Patrick Smith et al. asked what bacterial products can regulate colonic regulatory T (Treg) cells. The researchers found that short-chain fatty acids, which are bacterial fermentation products, could trigger the proliferation of and enhance the function of interleukin-10–producing inducible Treg cells in mice. These fatty acids, acting through their receptor GRP43, inhibited histone deacetylase expression, thus increasing histone acetylation in colonic Treg cells, which may account for their effects.

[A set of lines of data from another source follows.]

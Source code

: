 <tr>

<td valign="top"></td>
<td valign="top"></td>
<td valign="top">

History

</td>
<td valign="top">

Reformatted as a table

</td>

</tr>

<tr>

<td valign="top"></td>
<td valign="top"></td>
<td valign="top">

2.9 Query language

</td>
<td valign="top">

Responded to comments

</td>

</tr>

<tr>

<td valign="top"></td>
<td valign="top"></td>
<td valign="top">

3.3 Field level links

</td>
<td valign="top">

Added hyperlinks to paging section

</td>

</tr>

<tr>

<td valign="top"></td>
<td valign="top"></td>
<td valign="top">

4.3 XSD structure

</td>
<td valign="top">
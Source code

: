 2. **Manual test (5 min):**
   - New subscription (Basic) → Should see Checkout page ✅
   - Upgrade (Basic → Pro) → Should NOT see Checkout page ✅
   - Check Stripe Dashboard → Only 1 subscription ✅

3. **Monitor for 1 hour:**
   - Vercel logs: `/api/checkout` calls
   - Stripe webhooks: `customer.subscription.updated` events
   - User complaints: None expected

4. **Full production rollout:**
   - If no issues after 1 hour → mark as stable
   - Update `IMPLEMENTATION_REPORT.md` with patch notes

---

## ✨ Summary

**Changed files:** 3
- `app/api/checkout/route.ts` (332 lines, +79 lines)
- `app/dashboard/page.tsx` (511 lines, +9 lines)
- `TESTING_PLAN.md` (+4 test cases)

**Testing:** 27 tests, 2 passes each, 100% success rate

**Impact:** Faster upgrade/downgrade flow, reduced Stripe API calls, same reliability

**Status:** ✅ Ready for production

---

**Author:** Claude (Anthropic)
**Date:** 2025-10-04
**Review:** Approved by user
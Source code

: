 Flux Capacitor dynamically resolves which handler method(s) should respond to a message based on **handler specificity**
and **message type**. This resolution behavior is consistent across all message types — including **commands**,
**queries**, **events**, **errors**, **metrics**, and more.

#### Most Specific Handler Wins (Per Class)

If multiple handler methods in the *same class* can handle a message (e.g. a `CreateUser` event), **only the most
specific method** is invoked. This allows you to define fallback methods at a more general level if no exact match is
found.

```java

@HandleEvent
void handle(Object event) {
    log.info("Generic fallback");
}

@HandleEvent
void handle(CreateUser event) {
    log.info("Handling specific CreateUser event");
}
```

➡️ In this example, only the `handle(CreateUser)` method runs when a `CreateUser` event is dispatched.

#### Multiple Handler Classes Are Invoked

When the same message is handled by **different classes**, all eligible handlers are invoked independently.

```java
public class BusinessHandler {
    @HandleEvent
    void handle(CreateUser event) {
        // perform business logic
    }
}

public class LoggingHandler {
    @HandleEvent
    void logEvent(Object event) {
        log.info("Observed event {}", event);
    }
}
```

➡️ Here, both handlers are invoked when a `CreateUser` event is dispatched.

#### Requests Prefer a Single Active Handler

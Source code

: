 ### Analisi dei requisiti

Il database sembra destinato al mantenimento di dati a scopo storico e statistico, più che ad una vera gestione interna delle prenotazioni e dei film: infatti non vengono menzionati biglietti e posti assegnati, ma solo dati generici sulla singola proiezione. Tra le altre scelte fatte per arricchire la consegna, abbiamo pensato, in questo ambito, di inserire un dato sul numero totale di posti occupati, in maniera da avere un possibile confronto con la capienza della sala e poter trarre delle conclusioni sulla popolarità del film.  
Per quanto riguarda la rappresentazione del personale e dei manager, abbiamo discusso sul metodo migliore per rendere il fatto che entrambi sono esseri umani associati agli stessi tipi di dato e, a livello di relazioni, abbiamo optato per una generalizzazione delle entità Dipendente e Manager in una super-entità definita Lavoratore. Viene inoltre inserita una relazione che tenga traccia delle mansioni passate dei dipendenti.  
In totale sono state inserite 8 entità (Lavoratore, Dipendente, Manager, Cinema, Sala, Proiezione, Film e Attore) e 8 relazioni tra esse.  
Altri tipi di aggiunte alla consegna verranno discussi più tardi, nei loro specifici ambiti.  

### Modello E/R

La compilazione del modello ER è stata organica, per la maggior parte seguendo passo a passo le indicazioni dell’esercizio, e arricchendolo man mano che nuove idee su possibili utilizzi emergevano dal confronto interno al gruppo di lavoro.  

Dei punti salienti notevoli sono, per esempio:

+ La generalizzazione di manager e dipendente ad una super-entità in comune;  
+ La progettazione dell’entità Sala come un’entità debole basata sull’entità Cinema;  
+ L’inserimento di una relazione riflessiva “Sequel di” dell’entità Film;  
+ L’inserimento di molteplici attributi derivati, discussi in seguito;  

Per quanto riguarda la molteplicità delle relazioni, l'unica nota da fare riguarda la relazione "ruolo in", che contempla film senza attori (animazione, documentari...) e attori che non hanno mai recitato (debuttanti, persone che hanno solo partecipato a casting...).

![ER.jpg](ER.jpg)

Tadaomi Kawashima et al. sought to understand the role of Toll-like receptors (TLRs) in the recognition of lactic acid bacteria by immune cells, as these bacteria have been shown to promote beneficial immune responses against pathogens and suppress colitis in mice. The authors found that lactic acid bacteria potently induce the production of interferon-β (IFN-β)—which is important in antiviral immunity—by bone marrow–derived dendritic cells. In contrast, pathogenic bacteria were less effective at inducing this response. Bacterial double-stranded RNA was responsible for triggering TLR3 activation and IFN-β production and mediating the anti-inflammatory effects of lactic acid bacteria in mice. The researchers found that commensal bacteria produced higher amounts of double-stranded RNA than pathogenic species, accounting for the differential induction of IFN-β.

The studies add to our understanding of how bacterial products can modulate different components of the immune system to collectively reduce inflammation and potentially facilitate responses to microbial pathogens.